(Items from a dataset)
--- START ---

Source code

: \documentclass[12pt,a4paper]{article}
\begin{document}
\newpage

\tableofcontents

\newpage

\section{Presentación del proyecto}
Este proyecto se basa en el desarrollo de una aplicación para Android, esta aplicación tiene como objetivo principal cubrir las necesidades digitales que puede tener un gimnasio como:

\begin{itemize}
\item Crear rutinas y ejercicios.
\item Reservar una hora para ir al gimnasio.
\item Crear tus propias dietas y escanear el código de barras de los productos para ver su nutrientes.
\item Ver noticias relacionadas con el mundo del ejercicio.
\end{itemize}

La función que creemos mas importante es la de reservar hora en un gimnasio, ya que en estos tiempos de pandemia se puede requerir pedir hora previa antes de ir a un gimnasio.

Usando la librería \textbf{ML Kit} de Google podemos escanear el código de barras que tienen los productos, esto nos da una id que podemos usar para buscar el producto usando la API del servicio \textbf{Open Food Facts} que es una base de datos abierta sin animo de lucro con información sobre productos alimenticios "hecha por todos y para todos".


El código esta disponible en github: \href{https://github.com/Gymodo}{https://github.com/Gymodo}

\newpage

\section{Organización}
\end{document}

--- END ---

◆ The problem: Provide a verbatim copy of all the entries.

◆ Exercise result:
Source code

: \documentclass[12pt,a4paper]{article}
\begin{document}
\newpage

\tableofcontents

\newpage

\section{Presentación del proyecto}
Este proyecto se basa en el desarrollo de una aplicación para Android, esta aplicación tiene como objetivo principal cubrir las necesidades digitales que puede tener un gimnasio como:

\begin{itemize}
\item Crear rutinas y ejercicios.
\item Reservar una hora para ir al gimnasio.
\item Crear tus propias dietas y escanear el código de barras de los productos para ver su nutrientes.
\item Ver noticias relacionadas con el mundo del ejercicio.
\end{itemize}

La función que creemos mas importante es la de reservar hora en un gimnasio, ya que en estos tiempos de pandemia se puede requerir pedir hora previa antes de ir a un gimnasio.

Usando la librería \textbf{ML Kit} de Google podemos escanear el código de barras que tienen los productos, esto nos da una id que podemos usar para buscar el producto usando la API del servicio \textbf{Open Food Facts} que es una base de datos abierta sin animo de lucro con información sobre productos alimenticios "hecha por todos y para todos".


El código esta disponible en github: \href{https://github.com/Gymodo}{https://github.com/Gymodo}

\newpage

\section{Organización}
\end{document}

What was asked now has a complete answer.